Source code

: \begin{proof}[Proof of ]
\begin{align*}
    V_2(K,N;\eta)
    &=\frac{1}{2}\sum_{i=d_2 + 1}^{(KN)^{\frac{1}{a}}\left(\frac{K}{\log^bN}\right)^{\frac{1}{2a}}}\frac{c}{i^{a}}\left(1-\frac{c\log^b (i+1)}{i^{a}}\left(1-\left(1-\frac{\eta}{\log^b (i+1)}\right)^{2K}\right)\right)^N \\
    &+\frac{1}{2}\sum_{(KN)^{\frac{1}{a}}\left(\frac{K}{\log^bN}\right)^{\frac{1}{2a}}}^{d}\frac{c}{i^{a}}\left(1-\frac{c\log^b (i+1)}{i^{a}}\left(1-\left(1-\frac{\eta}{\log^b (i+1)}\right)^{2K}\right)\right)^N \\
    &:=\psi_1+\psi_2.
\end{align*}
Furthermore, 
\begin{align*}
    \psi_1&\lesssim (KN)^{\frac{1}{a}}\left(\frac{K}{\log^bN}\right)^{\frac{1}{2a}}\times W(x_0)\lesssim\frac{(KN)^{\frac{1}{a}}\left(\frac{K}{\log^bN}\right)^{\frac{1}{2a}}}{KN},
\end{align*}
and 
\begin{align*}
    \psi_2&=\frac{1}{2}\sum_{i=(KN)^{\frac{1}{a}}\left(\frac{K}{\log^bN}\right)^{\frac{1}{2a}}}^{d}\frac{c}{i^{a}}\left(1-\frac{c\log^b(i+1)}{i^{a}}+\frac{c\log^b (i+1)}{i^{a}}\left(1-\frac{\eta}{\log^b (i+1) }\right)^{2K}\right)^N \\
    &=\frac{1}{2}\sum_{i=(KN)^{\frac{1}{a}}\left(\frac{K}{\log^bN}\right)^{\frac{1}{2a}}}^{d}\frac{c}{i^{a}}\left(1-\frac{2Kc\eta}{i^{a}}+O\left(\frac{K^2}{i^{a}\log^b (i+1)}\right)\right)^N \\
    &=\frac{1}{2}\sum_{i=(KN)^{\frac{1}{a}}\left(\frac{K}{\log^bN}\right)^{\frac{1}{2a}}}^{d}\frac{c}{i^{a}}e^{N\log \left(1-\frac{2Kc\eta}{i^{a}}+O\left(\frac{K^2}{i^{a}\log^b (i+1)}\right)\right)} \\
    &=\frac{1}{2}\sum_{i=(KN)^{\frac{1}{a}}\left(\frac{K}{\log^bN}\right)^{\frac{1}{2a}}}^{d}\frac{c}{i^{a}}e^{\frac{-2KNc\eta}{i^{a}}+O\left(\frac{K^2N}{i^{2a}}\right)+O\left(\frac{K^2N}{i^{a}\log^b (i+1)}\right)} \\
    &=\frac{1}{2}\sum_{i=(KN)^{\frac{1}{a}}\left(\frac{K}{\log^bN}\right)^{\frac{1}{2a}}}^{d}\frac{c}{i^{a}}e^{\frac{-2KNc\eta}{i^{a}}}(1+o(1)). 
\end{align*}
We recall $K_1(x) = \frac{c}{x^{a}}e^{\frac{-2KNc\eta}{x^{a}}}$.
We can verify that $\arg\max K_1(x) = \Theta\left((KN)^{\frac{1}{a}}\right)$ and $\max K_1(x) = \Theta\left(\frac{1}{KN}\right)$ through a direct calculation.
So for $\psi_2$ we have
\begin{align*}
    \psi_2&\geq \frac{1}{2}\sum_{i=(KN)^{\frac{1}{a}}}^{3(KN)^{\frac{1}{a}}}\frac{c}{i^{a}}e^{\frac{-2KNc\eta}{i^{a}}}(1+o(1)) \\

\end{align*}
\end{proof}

* * * * *

WHAT YOU SHOULD DO: Repeat exactly, and only, the lines from the line with "So for $\psi_2$ we have" through the end of the listing above, both ends included.

PROBLEM SOLUTION:
So for $\psi_2$ we have
\begin{align*}
    \psi_2&\geq \frac{1}{2}\sum_{i=(KN)^{\frac{1}{a}}}^{3(KN)^{\frac{1}{a}}}\frac{c}{i^{a}}e^{\frac{-2KNc\eta}{i^{a}}}(1+o(1)) \\

\end{align*}
\end{proof}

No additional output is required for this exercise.